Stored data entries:

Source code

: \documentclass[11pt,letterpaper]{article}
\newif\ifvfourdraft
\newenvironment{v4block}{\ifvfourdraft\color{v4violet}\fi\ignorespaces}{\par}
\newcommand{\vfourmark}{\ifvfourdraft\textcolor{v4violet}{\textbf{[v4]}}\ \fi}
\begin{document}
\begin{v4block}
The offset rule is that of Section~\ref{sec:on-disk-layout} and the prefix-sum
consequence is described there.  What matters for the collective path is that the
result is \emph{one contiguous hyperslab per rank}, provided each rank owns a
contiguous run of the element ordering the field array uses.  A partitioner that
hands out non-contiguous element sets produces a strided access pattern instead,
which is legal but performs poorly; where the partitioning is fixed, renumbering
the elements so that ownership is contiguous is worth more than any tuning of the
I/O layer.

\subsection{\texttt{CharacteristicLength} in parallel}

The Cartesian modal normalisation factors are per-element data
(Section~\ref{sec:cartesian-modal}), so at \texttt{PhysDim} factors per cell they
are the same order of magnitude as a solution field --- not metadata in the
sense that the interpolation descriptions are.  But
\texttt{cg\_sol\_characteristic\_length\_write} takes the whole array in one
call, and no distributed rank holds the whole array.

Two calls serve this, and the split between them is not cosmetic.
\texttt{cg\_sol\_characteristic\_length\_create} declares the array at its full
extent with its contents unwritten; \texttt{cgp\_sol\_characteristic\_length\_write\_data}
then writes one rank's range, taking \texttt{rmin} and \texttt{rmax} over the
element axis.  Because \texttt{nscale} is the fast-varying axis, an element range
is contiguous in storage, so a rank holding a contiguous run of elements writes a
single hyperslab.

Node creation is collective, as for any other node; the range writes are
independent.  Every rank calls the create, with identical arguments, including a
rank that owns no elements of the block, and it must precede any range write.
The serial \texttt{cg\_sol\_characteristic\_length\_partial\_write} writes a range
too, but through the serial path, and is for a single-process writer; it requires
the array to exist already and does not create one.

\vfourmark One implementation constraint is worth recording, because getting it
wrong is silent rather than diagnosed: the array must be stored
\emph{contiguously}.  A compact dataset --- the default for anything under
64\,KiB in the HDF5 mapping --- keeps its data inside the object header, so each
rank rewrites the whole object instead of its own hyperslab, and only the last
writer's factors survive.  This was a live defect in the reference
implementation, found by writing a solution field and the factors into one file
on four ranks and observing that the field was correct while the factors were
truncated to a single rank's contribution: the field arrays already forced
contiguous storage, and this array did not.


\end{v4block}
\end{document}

What you are asked to do |
The range runs from the line above containing "64\,KiB in the" to the line containing "implementation, found by", inclusive. Restate those lines word for word and no others.

Written answer |
64\,KiB in the HDF5 mapping --- keeps its data inside the object header, so each
rank rewrites the whole object instead of its own hyperslab, and only the last
writer's factors survive.  This was a live defect in the reference
implementation, found by writing a solution field and the factors into one file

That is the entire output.